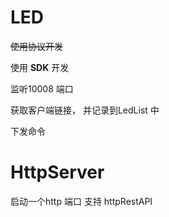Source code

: 

# LED

~~使用协议开发~~

使用 **SDK** 开发

监听10008 端口

获取客户端链接， 并记录到LedList 中

下发命令


# HttpServer

启动一个http 端口 支持 httpRestAPI
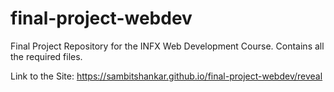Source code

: # final-project-webdev
Final Project Repository for the INFX Web Development Course. Contains all the required files.

Link to the Site: https://sambitshankar.github.io/final-project-webdev/reveal 
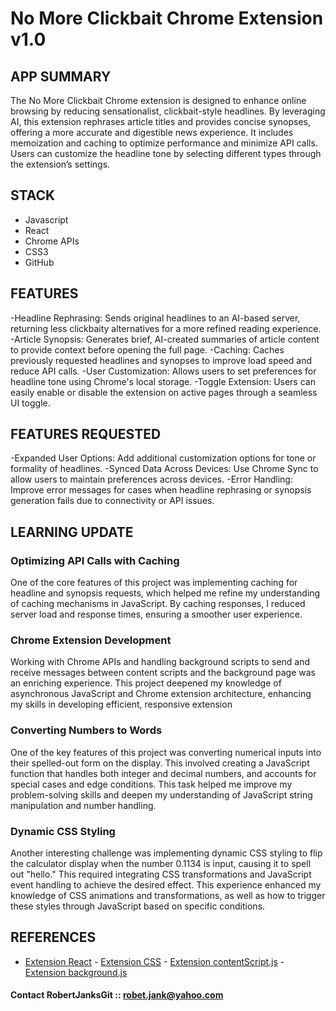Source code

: # No More Clickbait Chrome Extension v1.0

## APP SUMMARY

The No More Clickbait Chrome extension is designed to enhance online browsing by reducing sensationalist, clickbait-style headlines. By leveraging AI, this extension rephrases article titles and provides concise synopses, offering a more accurate and digestible news experience. It includes memoization and caching to optimize performance and minimize API calls. Users can customize the headline tone by selecting different types through the extension’s settings.

## STACK

- Javascript
- React
- Chrome APIs
- CSS3
- GitHub

## FEATURES

-Headline Rephrasing: Sends original headlines to an AI-based server, returning less clickbaity alternatives for a more refined reading experience.
-Article Synopsis: Generates brief, AI-created summaries of article content to provide context before opening the full page.
-Caching: Caches previously requested headlines and synopses to improve load speed and reduce API calls.
-User Customization: Allows users to set preferences for headline tone using Chrome's local storage.
-Toggle Extension: Users can easily enable or disable the extension on active pages through a seamless UI toggle.

## FEATURES REQUESTED

-Expanded User Options: Add additional customization options for tone or formality of headlines.
-Synced Data Across Devices: Use Chrome Sync to allow users to maintain preferences across devices.
-Error Handling: Improve error messages for cases when headline rephrasing or synopsis generation fails due to connectivity or API issues.

## LEARNING UPDATE

### Optimizing API Calls with Caching

One of the core features of this project was implementing caching for headline and synopsis requests, which helped me refine my understanding of caching mechanisms in JavaScript. By caching responses, I reduced server load and response times, ensuring a smoother user experience.

### Chrome Extension Development

Working with Chrome APIs and handling background scripts to send and receive messages between content scripts and the background page was an enriching experience. This project deepened my knowledge of asynchronous JavaScript and Chrome extension architecture, enhancing my skills in developing efficient, responsive extension

### Converting Numbers to Words

One of the key features of this project was converting numerical inputs into their spelled-out form on the display. This involved creating a JavaScript function that handles both integer and decimal numbers, and accounts for special cases and edge conditions. This task helped me improve my problem-solving skills and deepen my understanding of JavaScript string manipulation and number handling.

### Dynamic CSS Styling

Another interesting challenge was implementing dynamic CSS styling to flip the calculator display when the number 0.1134 is input, causing it to spell out "hello." This required integrating CSS transformations and JavaScript event handling to achieve the desired effect. This experience enhanced my knowledge of CSS animations and transformations, as well as how to trigger these styles through JavaScript based on specific conditions.

## REFERENCES

- [Extension React](https://github.com/RobertJanksGit/chrome-ext-ClickBait-Fixer/blob/main/src/App.jsx) - [Extension CSS](https://github.com/RobertJanksGit/chrome-ext-ClickBait-Fixer/blob/main/src/App.css) - [Extension contentScript.js](https://github.com/RobertJanksGit/chrome-ext-ClickBait-Fixer/blob/main/public/contentScript.js) - [Extension background.js](https://github.com/RobertJanksGit/chrome-ext-ClickBait-Fixer/blob/main/public/background.js)

#### Contact RobertJanksGit :: robet.jank@yahoo.com
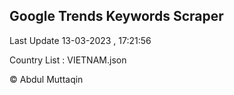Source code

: 

## Google Trends Keywords Scraper 
 
Last Update 13-03-2023 , 17:21:56

Country List :
VIETNAM.json



© Abdul Muttaqin 
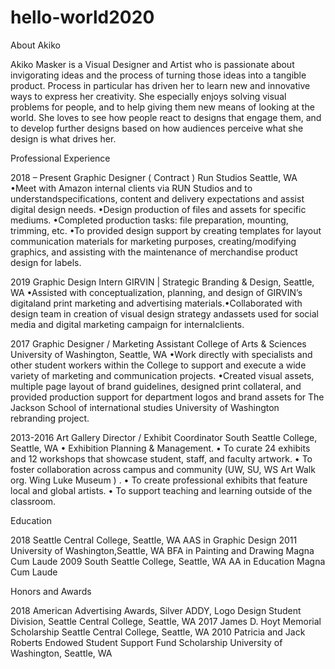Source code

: # hello-world2020

About Akiko

Akiko Masker is a Visual Designer and Artist who is passionate about invigorating ideas and the process of turning those ideas into a tangible product. Process in particular has driven her to learn new and innovative ways to express her creativity. She especially enjoys solving visual problems for people, and to help giving them new means of looking at the world.  She loves to see how people react to designs that engage them, and to develop further designs based on how audiences perceive what she design is what drives her.

Professional Experience

2018 – Present Graphic Designer ( Contract )
Run Studios Seattle, WA
•Meet with Amazon internal clients via RUN Studios and to understandspecifications, content and delivery expectations and assist digital design needs.
•Design production of files and assets for specific mediums.
•Completed production tasks: file preparation, mounting, trimming, etc.
•To provided design support by creating templates for layout communication materials for marketing purposes, creating/modifying graphics, and assisting with the maintenance of merchandise product design for labels.

2019 Graphic Design Intern
GIRVIN | Strategic Branding & Design, Seattle, WA
•Assisted with conceptualization, planning, and design of GIRVIN’s digitaland print marketing and advertising materials.•Collaborated with design team in creation of visual design strategy andassets used for social media and digital marketing campaign for internalclients.

2017 Graphic Designer / Marketing Assistant
College of Arts & Sciences University of Washington, Seattle, WA
•Work directly with specialists and other student workers within the College to support and execute a wide variety of marketing and communication projects.
•Created visual assets, multiple page layout of brand guidelines, designed print collateral, and provided production support for department logos and brand assets for The Jackson School of international studies University of Washington rebranding project.

2013-2016 Art Gallery Director / Exhibit Coordinator
South Seattle College, Seattle, WA
• Exhibition Planning & Management.
• To curate 24 exhibits and 12 workshops that showcase student, staff, and faculty artwork.
• To foster collaboration across campus and community (UW, SU, WS Art Walk org. Wing Luke Museum ) .
• To create professional exhibits that feature local and global artists.
• To support teaching and learning outside of the classroom.

Education

2018 Seattle Central College, Seattle, WA
AAS in Graphic Design
2011 University of Washington,Seattle, WA
BFA in Painting and Drawing
Magna Cum Laude
2009 South Seattle College, Seattle, WA
AA in Education
Magna Cum Laude

Honors and Awards

2018 American Advertising Awards,
Silver ADDY, Logo Design
Student Division, Seattle Central College, Seattle, WA
2017 James D. Hoyt Memorial Scholarship
Seattle Central College, Seattle, WA
2010 Patricia and Jack Roberts Endowed Student Support Fund Scholarship
University of Washington, Seattle, WA
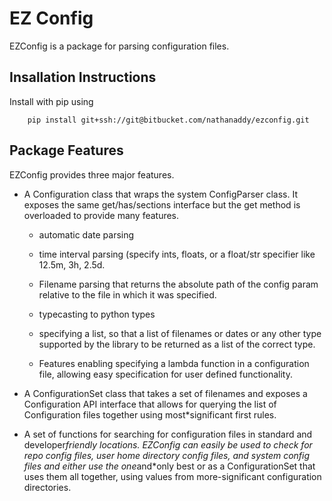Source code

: # EZ Config

EZConfig is a package for parsing configuration files.

## Insallation Instructions

Install with pip using

        pip install git+ssh://git@bitbucket.com/nathanaddy/ezconfig.git

## Package Features

EZConfig provides three major features.

* A Configuration class that wraps the system ConfigParser
  class. It exposes the same get/has/sections interface but the
  get method is overloaded to provide many features.

    *  automatic date parsing

    *  time interval parsing (specify ints, floats, or a float/str
       specifier like 12.5m, 3h, 2.5d.

    *  Filename parsing that returns the absolute path of the config
       param relative to the file in which it was specified.

    *  typecasting to python types

    *  specifying a list, so that a list of filenames or dates or any
       other type supported by the library to be returned as a list
       of the correct type.

    *  Features enabling specifying a lambda function in a
       configuration file, allowing easy specification for user
       defined functionality.

* A ConfigurationSet class that takes a set of filenames and
  exposes a Configuration API interface that allows for querying
  the list of Configuration files together using most*significant
  first rules.

* A set of functions for searching for configuration files in
  standard and developer*friendly locations. EZConfig can easily
  be used to check for repo config files, user home directory
  config files, and system config files and either use the
  one*and*only best or as a ConfigurationSet that uses them all
  together, using values from more-significant configuration
  directories.
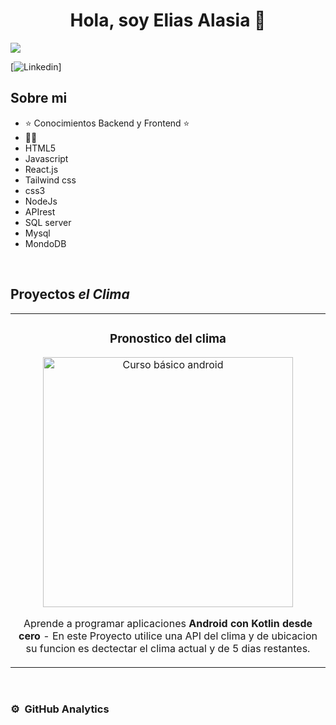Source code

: <div align="center">
<h1 align="center">Hola, soy Elias Alasia 👋</h1>
</div>
<img src="https://i.imgur.com/CXzGs5q.png">

[![Linkedin](www.linkedin.com/in/eliasalasia)]

## Sobre mi

- ⭐ Conocimientos Backend y Frontend ⭐ 
- 🧑‍🏫 
- HTML5
- Javascript
- React.js
- Tailwind css
- css3
- NodeJs
- APIrest
- SQL server
- Mysql
- MondoDB 
<br>

## Proyectos *el Clima*
<table>
<tr>
<td width="50%">
<h3 align="center">Pronostico del clima</h3>
<div align="center">
<a href="project-final-n3-m0yx59nf9-elias-s-projects-d0079507.vercel.app" target="_blank"><img src="https://i.imgur.com/sVCdJBV.png" width="400" alt="Curso básico android"></a>

<p>Aprende a programar aplicaciones <strong>Android con Kotlin desde cero</strong> - En este Proyecto utilice una API del clima y de ubicacion su funcion es dectectar el clima actual y de 5 dias restantes.</p>
</div>
                                                                                      
                                                                                      
</td>  
</table>                                                                                 
</div>
<br>

### ⚙️ &nbsp;GitHub Analytics

<p align="center">


</a>
</p>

__PROMPT__
In the records above, find the lines holding "exhibits". Copy each one.

__EXERCISE SOLUTION__
• To curate 24 exhibits and 12 workshops that showcase student, staff, and faculty artwork.
• To create professional exhibits that feature local and global artists.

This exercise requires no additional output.